▶ **THE TASK**: Leaving out the images, please output every entry exactly as it appears.

▶ **RECORD SET**:
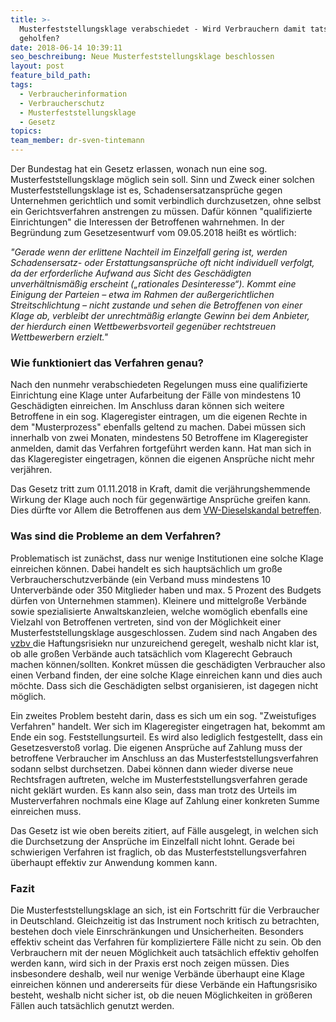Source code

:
 ```yaml
---
title: >-
  Musterfeststellungsklage verabschiedet - Wird Verbrauchern damit tatsächlich
  geholfen?
date: 2018-06-14 10:39:11
seo_beschreibung: Neue Musterfeststellungsklage beschlossen
layout: post
feature_bild_path:
tags:
  - Verbraucherinformation
  - Verbraucherschutz
  - Musterfeststellungsklage
  - Gesetz
topics:
team_member: dr-sven-tintemann
---
```


Der Bundestag hat ein Gesetz erlassen, wonach nun eine sog. Musterfeststellungsklage m&ouml;glich sein soll. Sinn und Zweck einer solchen Musterfeststellungsklage ist es, Schadensersatzanspr&uuml;che gegen Unternehmen gerichtlich und somit verbindlich durchzusetzen, ohne selbst ein Gerichtsverfahren anstrengen zu m&uuml;ssen. Daf&uuml;r k&ouml;nnen "qualifizierte Einrichtungen" die Interessen der Betroffenen wahrnehmen. In der Begr&uuml;ndung zum Gesetzesentwurf vom 09.05.2018 hei&szlig;t es w&ouml;rtlich:

*"Gerade wenn der erlittene Nachteil im Einzelfall gering ist, werden Schadensersatz- oder Erstattungsanspr&uuml;che oft nicht individuell verfolgt, da der erforderliche Aufwand aus Sicht des Gesch&auml;digten unverh&auml;ltnism&auml;&szlig;ig erscheint („rationales Desinteresse“). Kommt eine Einigung der Parteien – etwa im Rahmen der au&szlig;ergerichtlichen Streitschlichtung – nicht zustande und sehen die Betroffenen von einer Klage ab, verbleibt der unrechtm&auml;&szlig;ig erlangte Gewinn bei dem Anbieter, der hierdurch einen Wettbewerbsvorteil gegen&uuml;ber rechtstreuen Wettbewerbern erzielt."*

### **Wie funktioniert das Verfahren genau?**

Nach den nunmehr verabschiedeten Regelungen muss eine qualifizierte Einrichtung eine Klage unter Aufarbeitung der F&auml;lle von mindestens 10 Gesch&auml;digten einreichen. Im Anschluss daran k&ouml;nnen sich weitere Betroffene in ein sog. Klageregister eintragen, um die eigenen Rechte in dem "Musterprozess" ebenfalls geltend zu machen. Dabei m&uuml;ssen sich innerhalb von zwei Monaten, mindestens 50 Betroffene im Klageregister anmelden, damit das Verfahren fortgef&uuml;hrt werden kann. Hat man sich in das Klageregister eingetragen, k&ouml;nnen die eigenen Anspr&uuml;che nicht mehr verj&auml;hren.

Das Gesetz tritt zum 01.11.2018 in Kraft, damit die verj&auml;hrungshemmende Wirkung der Klage auch noch f&uuml;r gegenw&auml;rtige Anspr&uuml;che greifen kann. Dies d&uuml;rfte vor Allem die Betroffenen aus dem [VW-Dieselskandal betreffen](http://www.faz.net/aktuell/wirtschaft/zeitplan-fuer-musterfeststellungsklage-zeitweise-in-gefahr-15638202.html).

### Was sind die Probleme an dem Verfahren?

Problematisch ist zun&auml;chst, dass nur wenige Institutionen eine solche Klage einreichen k&ouml;nnen. Dabei handelt es sich haupts&auml;chlich um gro&szlig;e Verbraucherschutzverb&auml;nde (ein Verband muss mindestens 10 Unterverb&auml;nde oder 350 Mitglieder haben und max. 5 Prozent des Budgets d&uuml;rfen von Unternehmen stammen). Kleinere und mittelgro&szlig;e Verb&auml;nde sowie spezialisierte Anwaltskanzleien, welche wom&ouml;glich ebenfalls eine Vielzahl von Betroffenen vertreten, sind von der M&ouml;glichkeit einer Musterfeststellungsklage ausgeschlossen. Zudem sind nach Angaben des [vzbv ](https://www.vzbv.de/pressemitteilung/musterfeststellungsklage-verabschiedet)die Haftungsrisiekn nur unzureichend geregelt, weshalb nicht klar ist, ob alle gro&szlig;en Verb&auml;nde auch tats&auml;chlich vom Klagerecht Gebrauch machen k&ouml;nnen/sollten. Konkret m&uuml;ssen die gesch&auml;digten Verbraucher also einen Verband finden, der eine solche Klage einreichen kann und dies auch m&ouml;chte. Dass sich die Gesch&auml;digten selbst organisieren, ist dagegen nicht m&ouml;glich.

Ein zweites Problem besteht darin, dass es sich um ein sog. "Zweistufiges Verfahren" handelt. Wer sich im Klageregister eingetragen hat, bekommt am Ende ein sog. Feststellungsurteil. Es wird also lediglich festgestellt, dass ein Gesetzesversto&szlig; vorlag. Die eigenen Anspr&uuml;che auf Zahlung muss der betroffene Verbraucher im Anschluss an das Musterfeststellungsverfahren sodann selbst durchsetzen. Dabei k&ouml;nnen dann wieder diverse neue Rechtsfragen auftreten, welche im Musterfeststellungsverfahren gerade nicht gekl&auml;rt wurden. Es kann also sein, dass man trotz des Urteils im Musterverfahren nochmals eine Klage auf Zahlung einer konkreten Summe einreichen muss.

Das Gesetz ist wie oben bereits zitiert, auf F&auml;lle ausgelegt, in welchen sich die Durchsetzung der Anspr&uuml;che im Einzelfall nicht lohnt. Gerade bei schwierigen Verfahren ist fraglich, ob das Musterfeststellungsverfahren &uuml;berhaupt effektiv zur Anwendung kommen kann.

### Fazit

Die Musterfeststellungsklage an sich, ist ein Fortschritt f&uuml;r die Verbraucher in Deutschland. Gleichzeitig ist das Instrument noch kritisch zu betrachten, bestehen doch viele Einrschr&auml;nkungen und Unsicherheiten. Besonders effektiv scheint das Verfahren f&uuml;r kompliziertere F&auml;lle nicht zu sein. Ob den Verbrauchern mit der neuen M&ouml;glichkeit auch tats&auml;chlich effektiv geholfen werden kann, wird sich in der Praxis erst noch zeigen m&uuml;ssen. Dies insbesondere deshalb, weil nur wenige Verb&auml;nde &uuml;berhaupt eine Klage einreichen k&ouml;nnen und andererseits f&uuml;r diese Verb&auml;nde ein Haftungsrisiko besteht, weshalb nicht sicher ist, ob die neuen M&ouml;glichkeiten in gr&ouml;&szlig;eren F&auml;llen auch tats&auml;chlich genutzt werden.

▶ **SOLUTION TO THIS TASK**:
Source code

:
 ```yaml
---
title: >-
  Musterfeststellungsklage verabschiedet - Wird Verbrauchern damit tatsächlich
  geholfen?
date: 2018-06-14 10:39:11
seo_beschreibung: Neue Musterfeststellungsklage beschlossen
layout: post
feature_bild_path:
tags:
  - Verbraucherinformation
  - Verbraucherschutz
  - Musterfeststellungsklage
  - Gesetz
topics:
team_member: dr-sven-tintemann
---
```


Der Bundestag hat ein Gesetz erlassen, wonach nun eine sog. Musterfeststellungsklage m&ouml;glich sein soll. Sinn und Zweck einer solchen Musterfeststellungsklage ist es, Schadensersatzanspr&uuml;che gegen Unternehmen gerichtlich und somit verbindlich durchzusetzen, ohne selbst ein Gerichtsverfahren anstrengen zu m&uuml;ssen. Daf&uuml;r k&ouml;nnen "qualifizierte Einrichtungen" die Interessen der Betroffenen wahrnehmen. In der Begr&uuml;ndung zum Gesetzesentwurf vom 09.05.2018 hei&szlig;t es w&ouml;rtlich:

*"Gerade wenn der erlittene Nachteil im Einzelfall gering ist, werden Schadensersatz- oder Erstattungsanspr&uuml;che oft nicht individuell verfolgt, da der erforderliche Aufwand aus Sicht des Gesch&auml;digten unverh&auml;ltnism&auml;&szlig;ig erscheint („rationales Desinteresse“). Kommt eine Einigung der Parteien – etwa im Rahmen der au&szlig;ergerichtlichen Streitschlichtung – nicht zustande und sehen die Betroffenen von einer Klage ab, verbleibt der unrechtm&auml;&szlig;ig erlangte Gewinn bei dem Anbieter, der hierdurch einen Wettbewerbsvorteil gegen&uuml;ber rechtstreuen Wettbewerbern erzielt."*

### **Wie funktioniert das Verfahren genau?**

Nach den nunmehr verabschiedeten Regelungen muss eine qualifizierte Einrichtung eine Klage unter Aufarbeitung der F&auml;lle von mindestens 10 Gesch&auml;digten einreichen. Im Anschluss daran k&ouml;nnen sich weitere Betroffene in ein sog. Klageregister eintragen, um die eigenen Rechte in dem "Musterprozess" ebenfalls geltend zu machen. Dabei m&uuml;ssen sich innerhalb von zwei Monaten, mindestens 50 Betroffene im Klageregister anmelden, damit das Verfahren fortgef&uuml;hrt werden kann. Hat man sich in das Klageregister eingetragen, k&ouml;nnen die eigenen Anspr&uuml;che nicht mehr verj&auml;hren.

Das Gesetz tritt zum 01.11.2018 in Kraft, damit die verj&auml;hrungshemmende Wirkung der Klage auch noch f&uuml;r gegenw&auml;rtige Anspr&uuml;che greifen kann. Dies d&uuml;rfte vor Allem die Betroffenen aus dem [VW-Dieselskandal betreffen](http://www.faz.net/aktuell/wirtschaft/zeitplan-fuer-musterfeststellungsklage-zeitweise-in-gefahr-15638202.html).

### Was sind die Probleme an dem Verfahren?

Problematisch ist zun&auml;chst, dass nur wenige Institutionen eine solche Klage einreichen k&ouml;nnen. Dabei handelt es sich haupts&auml;chlich um gro&szlig;e Verbraucherschutzverb&auml;nde (ein Verband muss mindestens 10 Unterverb&auml;nde oder 350 Mitglieder haben und max. 5 Prozent des Budgets d&uuml;rfen von Unternehmen stammen). Kleinere und mittelgro&szlig;e Verb&auml;nde sowie spezialisierte Anwaltskanzleien, welche wom&ouml;glich ebenfalls eine Vielzahl von Betroffenen vertreten, sind von der M&ouml;glichkeit einer Musterfeststellungsklage ausgeschlossen. Zudem sind nach Angaben des [vzbv ](https://www.vzbv.de/pressemitteilung/musterfeststellungsklage-verabschiedet)die Haftungsrisiekn nur unzureichend geregelt, weshalb nicht klar ist, ob alle gro&szlig;en Verb&auml;nde auch tats&auml;chlich vom Klagerecht Gebrauch machen k&ouml;nnen/sollten. Konkret m&uuml;ssen die gesch&auml;digten Verbraucher also einen Verband finden, der eine solche Klage einreichen kann und dies auch m&ouml;chte. Dass sich die Gesch&auml;digten selbst organisieren, ist dagegen nicht m&ouml;glich.

Ein zweites Problem besteht darin, dass es sich um ein sog. "Zweistufiges Verfahren" handelt. Wer sich im Klageregister eingetragen hat, bekommt am Ende ein sog. Feststellungsurteil. Es wird also lediglich festgestellt, dass ein Gesetzesversto&szlig; vorlag. Die eigenen Anspr&uuml;che auf Zahlung muss der betroffene Verbraucher im Anschluss an das Musterfeststellungsverfahren sodann selbst durchsetzen. Dabei k&ouml;nnen dann wieder diverse neue Rechtsfragen auftreten, welche im Musterfeststellungsverfahren gerade nicht gekl&auml;rt wurden. Es kann also sein, dass man trotz des Urteils im Musterverfahren nochmals eine Klage auf Zahlung einer konkreten Summe einreichen muss.

Das Gesetz ist wie oben bereits zitiert, auf F&auml;lle ausgelegt, in welchen sich die Durchsetzung der Anspr&uuml;che im Einzelfall nicht lohnt. Gerade bei schwierigen Verfahren ist fraglich, ob das Musterfeststellungsverfahren &uuml;berhaupt effektiv zur Anwendung kommen kann.

### Fazit

Die Musterfeststellungsklage an sich, ist ein Fortschritt f&uuml;r die Verbraucher in Deutschland. Gleichzeitig ist das Instrument noch kritisch zu betrachten, bestehen doch viele Einrschr&auml;nkungen und Unsicherheiten. Besonders effektiv scheint das Verfahren f&uuml;r kompliziertere F&auml;lle nicht zu sein. Ob den Verbrauchern mit der neuen M&ouml;glichkeit auch tats&auml;chlich effektiv geholfen werden kann, wird sich in der Praxis erst noch zeigen m&uuml;ssen. Dies insbesondere deshalb, weil nur wenige Verb&auml;nde &uuml;berhaupt eine Klage einreichen k&ouml;nnen und andererseits f&uuml;r diese Verb&auml;nde ein Haftungsrisiko besteht, weshalb nicht sicher ist, ob die neuen M&ouml;glichkeiten in gr&ouml;&szlig;eren F&auml;llen auch tats&auml;chlich genutzt werden.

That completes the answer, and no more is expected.